Shell‐Net: A robust deep neural network for the joint segmentation of retinal fragments

Abstract

AbstractSegmentation of retinal fragments like blood vessels, optic disc (OD), and optic cup (OC) enables the early detection of different retinal pathologies like diabetic retinopathy (DR), glaucoma, etc. This article proposed a novel deep learning architecture termed as Shell‐Net for the accurate segmentation of the retinal fragments. The main novelty of the architecture relies on the intellectual fusion of two different styled networks for attaining better segmentation results. The lower part of the Shell‐Net (feature condenser) follows the down‐sampling and up‐sampling style, whereas the upper part of the network (feature amplifier) follows the up‐sampling and down‐sampling style of architecture. In addition to this, an additional residual module (feature stabilizer) is integrated with the network to achieve more spatial information from lower levels.
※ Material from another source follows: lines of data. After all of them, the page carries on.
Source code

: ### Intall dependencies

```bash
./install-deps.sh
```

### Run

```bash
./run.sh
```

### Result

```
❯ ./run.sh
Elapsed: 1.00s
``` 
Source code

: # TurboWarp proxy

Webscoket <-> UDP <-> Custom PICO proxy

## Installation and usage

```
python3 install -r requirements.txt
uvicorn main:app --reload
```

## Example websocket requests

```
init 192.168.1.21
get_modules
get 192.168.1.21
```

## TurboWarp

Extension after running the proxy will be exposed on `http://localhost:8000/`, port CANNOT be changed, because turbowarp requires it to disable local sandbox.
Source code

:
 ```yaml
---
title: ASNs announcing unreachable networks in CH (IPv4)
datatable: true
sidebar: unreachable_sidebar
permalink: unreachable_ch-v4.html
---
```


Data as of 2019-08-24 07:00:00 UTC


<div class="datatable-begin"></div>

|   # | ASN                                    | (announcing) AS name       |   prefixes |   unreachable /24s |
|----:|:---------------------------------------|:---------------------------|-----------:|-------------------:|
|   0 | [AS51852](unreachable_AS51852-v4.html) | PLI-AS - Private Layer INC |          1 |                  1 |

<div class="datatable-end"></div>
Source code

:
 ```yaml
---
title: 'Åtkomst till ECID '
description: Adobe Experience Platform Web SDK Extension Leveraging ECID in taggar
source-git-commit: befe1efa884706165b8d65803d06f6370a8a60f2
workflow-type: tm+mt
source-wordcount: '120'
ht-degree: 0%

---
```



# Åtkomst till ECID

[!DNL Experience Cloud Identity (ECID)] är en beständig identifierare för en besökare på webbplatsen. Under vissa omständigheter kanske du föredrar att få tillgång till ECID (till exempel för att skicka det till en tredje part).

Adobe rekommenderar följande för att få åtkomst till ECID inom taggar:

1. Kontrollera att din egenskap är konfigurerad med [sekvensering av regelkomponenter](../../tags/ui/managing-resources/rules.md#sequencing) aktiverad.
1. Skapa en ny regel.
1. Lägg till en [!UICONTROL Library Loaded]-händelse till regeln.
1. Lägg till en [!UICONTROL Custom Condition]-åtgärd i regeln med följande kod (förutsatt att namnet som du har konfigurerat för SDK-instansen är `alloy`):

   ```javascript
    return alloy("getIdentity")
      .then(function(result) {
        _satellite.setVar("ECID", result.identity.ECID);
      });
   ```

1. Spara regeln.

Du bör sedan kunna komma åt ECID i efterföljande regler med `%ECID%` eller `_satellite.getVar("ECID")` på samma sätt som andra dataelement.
The lower part of the network reduces the data through summarization, enabling much scope for precise extraction of heavy details such as thick vessels, OD, and OC. On the contrary, the upper part of the network augments the data using duplication, assisting in the enlargement of minuscule details such as the tiny vessels and boundaries. Experiments were performed on publicly available datasets like Digital Retinal Images for Vessel Extraction (DRIVE), Child Heart and Health Study in England (CHASE_DB1), Structured Analysis of the Retina (STARE), Online Retinal Fundus Image Dataset for Glaucoma Analysis and Research (ORIGA), DRISHTI‐GS1, and Retinal Image database for Optic Nerve Evaluation (RIMONE r1). The network accomplished an average accuracy (ACC) and specificity (SPE) of 0.96 and 0.98 when tested on DRIVE, CHASE_DB1, and STARE datasets respectively for vessel segmentation. Furthermore, it outperformed previously existing models in OD and OC segmentation by achieving an average accuracy of 0.98 with a specificity of 0.99 on the DRISHTI_GS1 dataset.